Exercise goal:
Keep every word of the listing and drop the images when you write it out.

Records for processing:
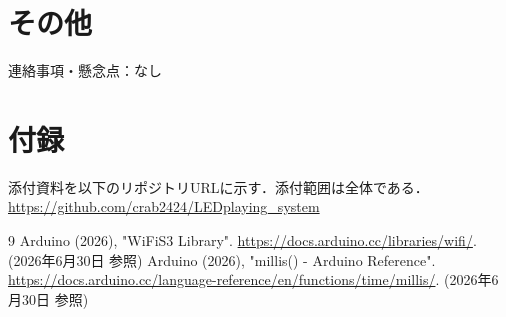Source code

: \documentclass[lualatex,paper=a4paper,jafontsize=11.5pt,jafontscale=1.05]{jlreq}
\begin{document}
\section{その他}
連絡事項・懸念点：なし

\section{付録}
添付資料を以下のリポジトリURLに示す．添付範囲は全体である．\\
\url{https://github.com/crab2424/LEDplaying_system}



\begin{thebibliography}{9}
 Arduino (2026), "WiFiS3 Library". \url{https://docs.arduino.cc/libraries/wifi/}. (2026年6月30日 参照)
 Arduino (2026), "millis() - Arduino Reference". \url{https://docs.arduino.cc/language-reference/en/functions/time/millis/}. (2026年6月30日 参照)
\end{thebibliography}
\end{document}

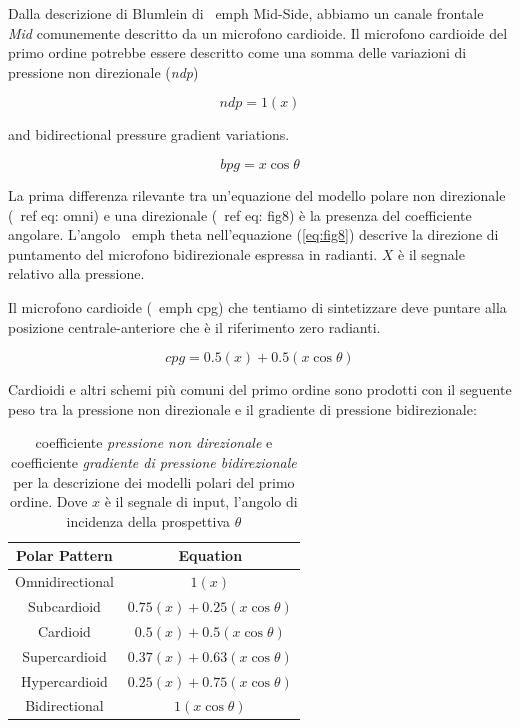 Dalla descrizione di Blumlein di \ emph {Mid-Side}, abbiamo un canale frontale
\emph{Mid} comunemente descritto da un microfono cardioide. Il microfono
cardioide del primo ordine potrebbe essere descritto come una somma delle
variazioni di pressione non direzionale (\emph{ndp})

\begin{equation}
ndp = 1(x)
\label{eq:omni}
\end{equation}

and bidirectional pressure gradient variations.

\begin{equation}
bpg = x\cos\theta
\label{eq:fig8}
\end{equation}

La prima differenza rilevante tra un'equazione del modello polare non
direzionale (\ ref {eq: omni}) e una direzionale (\ ref {eq: fig8}) è la
presenza del coefficiente angolare. L'angolo \ emph {theta} nell'equazione
(\ref{eq:fig8}) descrive la direzione di puntamento del microfono bidirezionale
espressa in radianti. $ X $ è il segnale relativo alla pressione.

Il microfono cardioide (\ emph {cpg}) che tentiamo di sintetizzare deve puntare
alla posizione centrale-anteriore che è il riferimento zero radianti.

\begin{equation}
cpg = 0.5(x) + 0.5(x\cos\theta)
\label{eq:cardioid}
\end{equation}

Cardioidi e altri schemi più comuni del primo ordine sono prodotti con il
seguente peso tra la pressione non direzionale e il gradiente di pressione
bidirezionale:

\begin{table}[h]
\begin{center}
\begin{tabular}{cc}
Polar Pattern & Equation \\
\hline
Omnidirectional & $ 1(x) $ \\
Subcardioid     & $ 0.75(x) + 0.25(x\cos\theta) $ \\
Cardioid        & $ 0.5(x) + 0.5(x\cos\theta) $ \\
Supercardioid   & $ 0.37(x) + 0.63(x\cos\theta) $ \\
Hypercardioid   & $ 0.25(x) + 0.75(x\cos\theta) $ \\
Bidirectional   & $ 1(x\cos\theta) $ \\
\end{tabular}
\end{center}
\caption{coefficiente \emph{pressione non direzionale} e coefficiente
\emph{gradiente di pressione bidirezionale} per la descrizione dei modelli
polari del primo ordine. Dove $ x $ è il segnale di input, l'angolo di incidenza
della prospettiva $\theta$}
\label{tab:example}
\end{table}

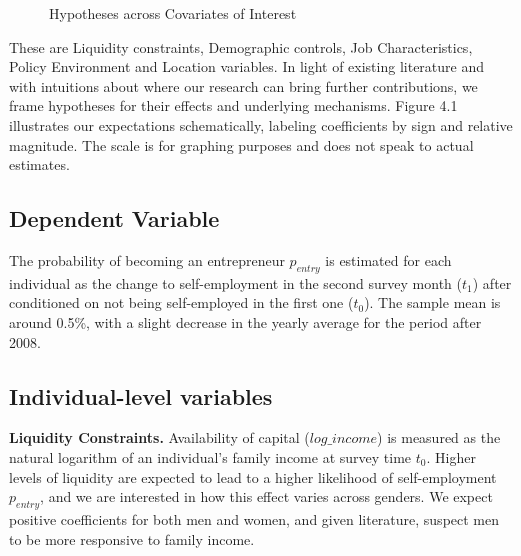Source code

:\begin{figure}[hbtp]
        \caption{Hypotheses across Covariates of Interest}  
\end{figure}

These are Liquidity constraints, Demographic controls, Job Characteristics, Policy Environment and Location variables. In light of existing literature and with intuitions about where our research can bring further contributions, we frame hypotheses for their effects and underlying mechanisms. Figure 4.1 illustrates our expectations schematically, labeling coefficients by sign and relative magnitude. The scale is for graphing purposes and does not speak to actual estimates.


\subsection{Dependent Variable}

The probability of becoming an entrepreneur $p_{entry}$ is estimated for each individual as the change to self-employment in the second survey month ($t_1$) after conditioned on not being self-employed in the first one ($t_0$). The sample mean is around 0.5\%, with a slight decrease in the yearly average for the period after 2008. 



\subsection{Individual-level variables}

\textbf{Liquidity Constraints.} Availability of capital ($log\_income$) is measured as the natural logarithm of an individual's family income at survey time $t_0$. Higher levels of liquidity are expected to lead to a higher likelihood of self-employment $p_{entry}$, and we are interested in how this effect varies across genders. We expect positive coefficients for both men and women, and given literature, suspect men to be more responsive to family income. 

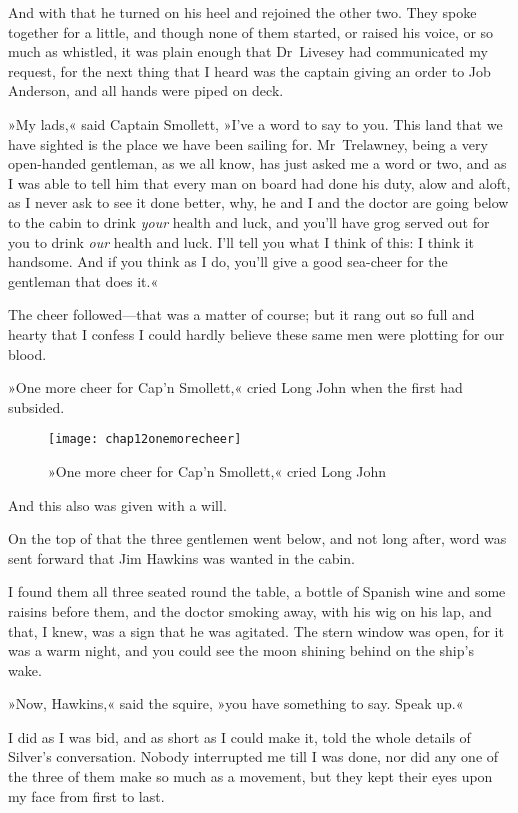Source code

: And with that he turned on his heel and rejoined the other two. They spoke together for a little, and though none of them started, or raised his voice, or so much as whistled, it was plain enough that Dr~Livesey had communicated my request, for the next thing that I heard was the captain giving an order to Job Anderson, and all hands were piped on deck.

»My lads,« said Captain Smollett, »I've a word to say to you. This land that we have sighted is the place we have been sailing for. Mr~Trelawney, being a very open-handed gentleman, as we all know, has just asked me a word or two, and as I was able to tell him that every man on board had done his duty, alow and aloft, as I never ask to see it done better, why, he and I and the doctor are going below to the cabin to drink \textit{your} health and luck, and you'll have grog served out for you to drink \textit{our} health and luck. I'll tell you what I think of this: I think it handsome. And if you think as I do, you'll give a good sea-cheer for the gentleman that does it.«

The cheer followed—that was a matter of course; but it rang out so full and hearty that I confess I could hardly believe these same men were plotting for our blood.

»One more cheer for Cap'n Smollett,« cried Long John when the first had subsided.

 \begin{sidewaysfigure}
\texttt{[image: chap12onemorecheer]}%
\caption{»One more cheer for Cap'n Smollett,« cried Long John}
\end{sidewaysfigure} 

And this also was given with a will.

On the top of that the three gentlemen went below, and not long after, word was sent forward that Jim Hawkins was wanted in the cabin.

I found them all three seated round the table, a bottle of Spanish wine and some raisins before them, and the doctor smoking away, with his wig on his lap, and that, I knew, was a sign that he was agitated. The stern window was open, for it was a warm night, and you could see the moon shining behind on the ship's wake.

»Now, Hawkins,« said the squire, »you have something to say. Speak up.«

I did as I was bid, and as short as I could make it, told the whole details of Silver's conversation. Nobody interrupted me till I was done, nor did any one of the three of them make so much as a movement, but they kept their eyes upon my face from first to last.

Solution:
Source code

: \documentclass[lualatex,paper=a4paper,jafontsize=11.5pt,jafontscale=1.05]{jlreq}
\begin{document}
\section{その他}
連絡事項・懸念点：なし

\section{付録}
添付資料を以下のリポジトリURLに示す．添付範囲は全体である．\\
\url{https://github.com/crab2424/LEDplaying_system}



\begin{thebibliography}{9}
 Arduino (2026), "WiFiS3 Library". \url{https://docs.arduino.cc/libraries/wifi/}. (2026年6月30日 参照)
 Arduino (2026), "millis() - Arduino Reference". \url{https://docs.arduino.cc/language-reference/en/functions/time/millis/}. (2026年6月30日 参照)
\end{thebibliography}
\end{document}

 Dalla descrizione di Blumlein di \ emph {Mid-Side}, abbiamo un canale frontale
\emph{Mid} comunemente descritto da un microfono cardioide. Il microfono
cardioide del primo ordine potrebbe essere descritto come una somma delle
variazioni di pressione non direzionale (\emph{ndp})

\begin{equation}
ndp = 1(x)
\label{eq:omni}
\end{equation}

and bidirectional pressure gradient variations.

\begin{equation}
bpg = x\cos\theta
\label{eq:fig8}
\end{equation}

La prima differenza rilevante tra un'equazione del modello polare non
direzionale (\ ref {eq: omni}) e una direzionale (\ ref {eq: fig8}) è la
presenza del coefficiente angolare. L'angolo \ emph {theta} nell'equazione
(\ref{eq:fig8}) descrive la direzione di puntamento del microfono bidirezionale
espressa in radianti. $ X $ è il segnale relativo alla pressione.

Il microfono cardioide (\ emph {cpg}) che tentiamo di sintetizzare deve puntare
alla posizione centrale-anteriore che è il riferimento zero radianti.

\begin{equation}
cpg = 0.5(x) + 0.5(x\cos\theta)
\label{eq:cardioid}
\end{equation}

Cardioidi e altri schemi più comuni del primo ordine sono prodotti con il
seguente peso tra la pressione non direzionale e il gradiente di pressione
bidirezionale:

\begin{table}[h]
\begin{center}
\begin{tabular}{cc}
Polar Pattern & Equation \\
\hline
Omnidirectional & $ 1(x) $ \\
Subcardioid     & $ 0.75(x) + 0.25(x\cos\theta) $ \\
Cardioid        & $ 0.5(x) + 0.5(x\cos\theta) $ \\
Supercardioid   & $ 0.37(x) + 0.63(x\cos\theta) $ \\
Hypercardioid   & $ 0.25(x) + 0.75(x\cos\theta) $ \\
Bidirectional   & $ 1(x\cos\theta) $ \\
\end{tabular}
\end{center}
\caption{coefficiente \emph{pressione non direzionale} e coefficiente
\emph{gradiente di pressione bidirezionale} per la descrizione dei modelli
polari del primo ordine. Dove $ x $ è il segnale di input, l'angolo di incidenza
della prospettiva $\theta$}
\label{tab:example}
\end{table}

Source code

:\begin{figure}[hbtp]
        \caption{Hypotheses across Covariates of Interest}  
\end{figure}

These are Liquidity constraints, Demographic controls, Job Characteristics, Policy Environment and Location variables. In light of existing literature and with intuitions about where our research can bring further contributions, we frame hypotheses for their effects and underlying mechanisms. Figure 4.1 illustrates our expectations schematically, labeling coefficients by sign and relative magnitude. The scale is for graphing purposes and does not speak to actual estimates.


\subsection{Dependent Variable}

The probability of becoming an entrepreneur $p_{entry}$ is estimated for each individual as the change to self-employment in the second survey month ($t_1$) after conditioned on not being self-employed in the first one ($t_0$). The sample mean is around 0.5\%, with a slight decrease in the yearly average for the period after 2008. 



\subsection{Individual-level variables}

\textbf{Liquidity Constraints.} Availability of capital ($log\_income$) is measured as the natural logarithm of an individual's family income at survey time $t_0$. Higher levels of liquidity are expected to lead to a higher likelihood of self-employment $p_{entry}$, and we are interested in how this effect varies across genders. We expect positive coefficients for both men and women, and given literature, suspect men to be more responsive to family income. 

Source code

: And with that he turned on his heel and rejoined the other two. They spoke together for a little, and though none of them started, or raised his voice, or so much as whistled, it was plain enough that Dr~Livesey had communicated my request, for the next thing that I heard was the captain giving an order to Job Anderson, and all hands were piped on deck.

»My lads,« said Captain Smollett, »I've a word to say to you. This land that we have sighted is the place we have been sailing for. Mr~Trelawney, being a very open-handed gentleman, as we all know, has just asked me a word or two, and as I was able to tell him that every man on board had done his duty, alow and aloft, as I never ask to see it done better, why, he and I and the doctor are going below to the cabin to drink \textit{your} health and luck, and you'll have grog served out for you to drink \textit{our} health and luck. I'll tell you what I think of this: I think it handsome. And if you think as I do, you'll give a good sea-cheer for the gentleman that does it.«

The cheer followed—that was a matter of course; but it rang out so full and hearty that I confess I could hardly believe these same men were plotting for our blood.

»One more cheer for Cap'n Smollett,« cried Long John when the first had subsided.

 \begin{sidewaysfigure}
\texttt{[image: chap12onemorecheer]}%
\caption{»One more cheer for Cap'n Smollett,« cried Long John}
\end{sidewaysfigure} 

And this also was given with a will.

On the top of that the three gentlemen went below, and not long after, word was sent forward that Jim Hawkins was wanted in the cabin.

I found them all three seated round the table, a bottle of Spanish wine and some raisins before them, and the doctor smoking away, with his wig on his lap, and that, I knew, was a sign that he was agitated. The stern window was open, for it was a warm night, and you could see the moon shining behind on the ship's wake.

»Now, Hawkins,« said the squire, »you have something to say. Speak up.«

I did as I was bid, and as short as I could make it, told the whole details of Silver's conversation. Nobody interrupted me till I was done, nor did any one of the three of them make so much as a movement, but they kept their eyes upon my face from first to last.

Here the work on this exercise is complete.